Hi. My name's HD, and I'm a bookaholic.
I know you know what it's like. The stray thoughts of cracking open a new volume and losing yourself in an alternate world that intrude when you should be thinking only about work.That edgy feeling you get when you're halfway through a book and don't have its successor ready to go on the table next to you.
Or maybe you feel safe only when you have a stack of books lined up (just a small one, mind you), because chances are you're a rapid reader, at least of those books that you read for pleasure (are there any other kind? Well, yes, if you're an academic -- but I digress), and having only standing by may not be enough.
Last night, with a new writing week ahead of me, I opened Cormac McCarthy's post-apocalyptic novel The Road and read it in one sitting (powerful, dark -- although ultimately not as dark as I had anticipated). That meant that when I went to bed around midnight, I faced the next day without a carrot in place for tonight, as my reward for a day spent writing.
It's not that I don't have books I haven't read or don't want to read.
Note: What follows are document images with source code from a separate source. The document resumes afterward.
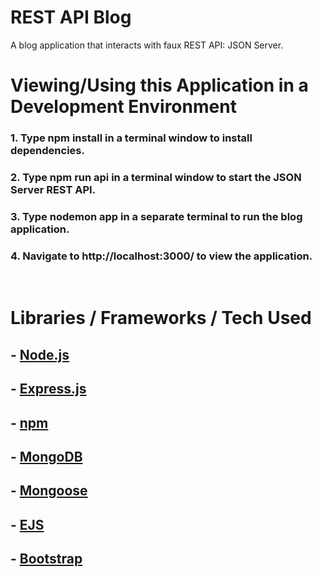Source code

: # REST API Blog
A blog application that interacts with faux REST API: JSON Server.
<br>

# Viewing/Using this Application in a Development Environment

### 1. Type __npm install__ in a terminal window to install dependencies.

### 2. Type __npm run api__ in a terminal window to start the JSON Server REST API.

### 3. Type __nodemon app__ in a separate terminal to run the blog application.

### 4. Navigate to __http://localhost:3000/__ to view the application.
<br>

# Libraries / Frameworks / Tech Used

## - [Node.js](https://nodejs.org/en/)
## - [Express.js](https://expressjs.com/)
## - [npm](https://www.npmjs.com/)
## - [MongoDB](https://www.mongodb.com/)
## - [Mongoose](https://mongoosejs.com/)
## - [EJS](https://ejs.co/)
## - [Bootstrap](https://getbootstrap.com/)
It's just that I don't think I can take Joan Didion right now (I'm afraid The Year of Magical Thinking will break my heart and cause me to go into freakout mode about all the terrible, life-altering things that could go wrong in an instant), and I'm not quite in the mood yet for Dickens again (though I'm looking forward to The Old Curiosity Shop).
So once I'd finished my quota of writing for the day, I went out and about to run errands. While picking up both high-end and low-end cat food (the former for our four strictly inside kitties, the latter for the three to four cats who tend to hang out in our back yard), I detoured to a nearby Target, specifically to find a couple of future reads at discount prices. (I felt rather like the alcoholic who buys a loaf of bread to camouflage the purchase of cheap wine or hooch).
Score!
Which is how I come to be looking forward this evening to Tana French's In the Woods (2007). I know nothing about it, had never heard of it, but I see by its cover that it was a New York Times bestseller, and USA Today claimed that "readers who like their hard-boiled police procedurals with an international flair will love Irish author Tana French's debut novel."
In the mood I'm in, that's good enough for me!